**Exercise**. Each record below is to be restated word for word.

The records below:

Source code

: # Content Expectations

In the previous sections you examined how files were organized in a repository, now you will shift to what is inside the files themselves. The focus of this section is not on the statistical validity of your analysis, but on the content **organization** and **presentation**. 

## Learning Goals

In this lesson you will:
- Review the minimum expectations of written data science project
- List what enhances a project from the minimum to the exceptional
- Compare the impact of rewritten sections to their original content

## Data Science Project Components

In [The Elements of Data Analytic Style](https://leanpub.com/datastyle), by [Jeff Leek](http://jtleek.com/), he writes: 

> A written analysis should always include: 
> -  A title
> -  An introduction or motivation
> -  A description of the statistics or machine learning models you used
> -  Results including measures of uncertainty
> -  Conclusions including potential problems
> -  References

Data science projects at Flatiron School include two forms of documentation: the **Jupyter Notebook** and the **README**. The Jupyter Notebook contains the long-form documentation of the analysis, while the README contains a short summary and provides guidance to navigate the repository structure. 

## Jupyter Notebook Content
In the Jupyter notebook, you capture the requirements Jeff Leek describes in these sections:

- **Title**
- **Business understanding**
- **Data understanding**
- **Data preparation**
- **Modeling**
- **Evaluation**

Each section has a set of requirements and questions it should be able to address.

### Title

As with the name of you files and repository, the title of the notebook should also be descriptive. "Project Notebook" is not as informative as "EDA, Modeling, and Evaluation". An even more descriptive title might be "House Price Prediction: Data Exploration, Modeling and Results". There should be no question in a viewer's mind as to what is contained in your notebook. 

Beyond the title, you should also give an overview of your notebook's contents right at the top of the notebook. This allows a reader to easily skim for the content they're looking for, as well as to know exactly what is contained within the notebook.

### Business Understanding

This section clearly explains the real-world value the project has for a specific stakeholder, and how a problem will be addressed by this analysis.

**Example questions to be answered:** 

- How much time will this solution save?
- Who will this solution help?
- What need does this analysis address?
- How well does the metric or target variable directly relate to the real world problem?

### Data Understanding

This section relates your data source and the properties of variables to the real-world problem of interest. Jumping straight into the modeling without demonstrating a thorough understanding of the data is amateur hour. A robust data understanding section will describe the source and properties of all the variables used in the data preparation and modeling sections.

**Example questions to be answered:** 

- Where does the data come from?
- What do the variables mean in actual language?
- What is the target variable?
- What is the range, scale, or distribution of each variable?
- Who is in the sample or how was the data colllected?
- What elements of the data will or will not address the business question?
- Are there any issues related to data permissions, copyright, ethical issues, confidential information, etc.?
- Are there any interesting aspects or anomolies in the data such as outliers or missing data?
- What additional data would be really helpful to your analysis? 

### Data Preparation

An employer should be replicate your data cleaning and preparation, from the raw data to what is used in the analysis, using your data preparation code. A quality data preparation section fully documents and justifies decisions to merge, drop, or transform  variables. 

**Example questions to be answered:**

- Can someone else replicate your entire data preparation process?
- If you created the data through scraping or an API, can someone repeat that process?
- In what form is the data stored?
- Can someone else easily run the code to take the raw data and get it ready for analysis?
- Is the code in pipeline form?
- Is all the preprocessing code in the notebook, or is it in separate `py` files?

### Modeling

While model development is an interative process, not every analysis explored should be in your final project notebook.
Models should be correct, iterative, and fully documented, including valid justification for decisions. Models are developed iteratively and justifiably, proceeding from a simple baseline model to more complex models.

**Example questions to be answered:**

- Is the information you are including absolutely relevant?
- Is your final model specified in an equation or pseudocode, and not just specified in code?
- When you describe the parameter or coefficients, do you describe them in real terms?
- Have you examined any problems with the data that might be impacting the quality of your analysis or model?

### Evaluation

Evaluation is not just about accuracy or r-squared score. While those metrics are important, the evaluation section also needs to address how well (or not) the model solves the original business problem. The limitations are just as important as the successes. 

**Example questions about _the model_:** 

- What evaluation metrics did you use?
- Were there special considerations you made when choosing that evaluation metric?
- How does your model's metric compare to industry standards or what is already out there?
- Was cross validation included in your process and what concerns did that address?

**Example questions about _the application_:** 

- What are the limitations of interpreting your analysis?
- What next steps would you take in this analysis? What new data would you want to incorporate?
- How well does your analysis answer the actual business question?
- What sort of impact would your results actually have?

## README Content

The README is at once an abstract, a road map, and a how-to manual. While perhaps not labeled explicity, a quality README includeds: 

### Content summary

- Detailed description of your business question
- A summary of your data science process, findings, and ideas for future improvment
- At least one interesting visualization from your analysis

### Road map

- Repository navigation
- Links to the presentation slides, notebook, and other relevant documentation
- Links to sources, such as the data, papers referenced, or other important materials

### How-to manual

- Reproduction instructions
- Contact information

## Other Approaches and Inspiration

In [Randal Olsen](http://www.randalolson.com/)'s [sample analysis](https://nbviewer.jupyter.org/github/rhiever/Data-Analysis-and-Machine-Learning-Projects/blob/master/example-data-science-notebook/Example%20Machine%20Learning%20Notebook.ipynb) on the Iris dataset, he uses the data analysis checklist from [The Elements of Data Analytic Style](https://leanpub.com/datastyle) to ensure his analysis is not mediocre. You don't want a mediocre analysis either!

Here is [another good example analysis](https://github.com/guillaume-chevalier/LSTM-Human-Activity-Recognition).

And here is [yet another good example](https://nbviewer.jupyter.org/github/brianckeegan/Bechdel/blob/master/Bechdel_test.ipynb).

End of The records.

**Result**.
Source code

: # Content Expectations

In the previous sections you examined how files were organized in a repository, now you will shift to what is inside the files themselves. The focus of this section is not on the statistical validity of your analysis, but on the content **organization** and **presentation**. 

## Learning Goals

In this lesson you will:
- Review the minimum expectations of written data science project
- List what enhances a project from the minimum to the exceptional
- Compare the impact of rewritten sections to their original content

## Data Science Project Components

In [The Elements of Data Analytic Style](https://leanpub.com/datastyle), by [Jeff Leek](http://jtleek.com/), he writes: 

> A written analysis should always include: 
> -  A title
> -  An introduction or motivation
> -  A description of the statistics or machine learning models you used
> -  Results including measures of uncertainty
> -  Conclusions including potential problems
> -  References

Data science projects at Flatiron School include two forms of documentation: the **Jupyter Notebook** and the **README**. The Jupyter Notebook contains the long-form documentation of the analysis, while the README contains a short summary and provides guidance to navigate the repository structure. 

## Jupyter Notebook Content
In the Jupyter notebook, you capture the requirements Jeff Leek describes in these sections:

- **Title**
- **Business understanding**
- **Data understanding**
- **Data preparation**
- **Modeling**
- **Evaluation**

Each section has a set of requirements and questions it should be able to address.

### Title

As with the name of you files and repository, the title of the notebook should also be descriptive. "Project Notebook" is not as informative as "EDA, Modeling, and Evaluation". An even more descriptive title might be "House Price Prediction: Data Exploration, Modeling and Results". There should be no question in a viewer's mind as to what is contained in your notebook. 

Beyond the title, you should also give an overview of your notebook's contents right at the top of the notebook. This allows a reader to easily skim for the content they're looking for, as well as to know exactly what is contained within the notebook.

### Business Understanding

This section clearly explains the real-world value the project has for a specific stakeholder, and how a problem will be addressed by this analysis.

**Example questions to be answered:** 

- How much time will this solution save?
- Who will this solution help?
- What need does this analysis address?
- How well does the metric or target variable directly relate to the real world problem?

### Data Understanding

This section relates your data source and the properties of variables to the real-world problem of interest. Jumping straight into the modeling without demonstrating a thorough understanding of the data is amateur hour. A robust data understanding section will describe the source and properties of all the variables used in the data preparation and modeling sections.

**Example questions to be answered:** 

- Where does the data come from?
- What do the variables mean in actual language?
- What is the target variable?
- What is the range, scale, or distribution of each variable?
- Who is in the sample or how was the data colllected?
- What elements of the data will or will not address the business question?
- Are there any issues related to data permissions, copyright, ethical issues, confidential information, etc.?
- Are there any interesting aspects or anomolies in the data such as outliers or missing data?
- What additional data would be really helpful to your analysis? 

### Data Preparation

An employer should be replicate your data cleaning and preparation, from the raw data to what is used in the analysis, using your data preparation code. A quality data preparation section fully documents and justifies decisions to merge, drop, or transform  variables. 

**Example questions to be answered:**

- Can someone else replicate your entire data preparation process?
- If you created the data through scraping or an API, can someone repeat that process?
- In what form is the data stored?
- Can someone else easily run the code to take the raw data and get it ready for analysis?
- Is the code in pipeline form?
- Is all the preprocessing code in the notebook, or is it in separate `py` files?

### Modeling

While model development is an interative process, not every analysis explored should be in your final project notebook.
Models should be correct, iterative, and fully documented, including valid justification for decisions. Models are developed iteratively and justifiably, proceeding from a simple baseline model to more complex models.

**Example questions to be answered:**

- Is the information you are including absolutely relevant?
- Is your final model specified in an equation or pseudocode, and not just specified in code?
- When you describe the parameter or coefficients, do you describe them in real terms?
- Have you examined any problems with the data that might be impacting the quality of your analysis or model?

### Evaluation

Evaluation is not just about accuracy or r-squared score. While those metrics are important, the evaluation section also needs to address how well (or not) the model solves the original business problem. The limitations are just as important as the successes. 

**Example questions about _the model_:** 

- What evaluation metrics did you use?
- Were there special considerations you made when choosing that evaluation metric?
- How does your model's metric compare to industry standards or what is already out there?
- Was cross validation included in your process and what concerns did that address?

**Example questions about _the application_:** 

- What are the limitations of interpreting your analysis?
- What next steps would you take in this analysis? What new data would you want to incorporate?
- How well does your analysis answer the actual business question?
- What sort of impact would your results actually have?

## README Content

The README is at once an abstract, a road map, and a how-to manual. While perhaps not labeled explicity, a quality README includeds: 

### Content summary

- Detailed description of your business question
- A summary of your data science process, findings, and ideas for future improvment
- At least one interesting visualization from your analysis

### Road map

- Repository navigation
- Links to the presentation slides, notebook, and other relevant documentation
- Links to sources, such as the data, papers referenced, or other important materials

### How-to manual

- Reproduction instructions
- Contact information

## Other Approaches and Inspiration

In [Randal Olsen](http://www.randalolson.com/)'s [sample analysis](https://nbviewer.jupyter.org/github/rhiever/Data-Analysis-and-Machine-Learning-Projects/blob/master/example-data-science-notebook/Example%20Machine%20Learning%20Notebook.ipynb) on the Iris dataset, he uses the data analysis checklist from [The Elements of Data Analytic Style](https://leanpub.com/datastyle) to ensure his analysis is not mediocre. You don't want a mediocre analysis either!

Here is [another good example analysis](https://github.com/guillaume-chevalier/LSTM-Human-Activity-Recognition).

And here is [yet another good example](https://nbviewer.jupyter.org/github/brianckeegan/Bechdel/blob/master/Bechdel_test.ipynb).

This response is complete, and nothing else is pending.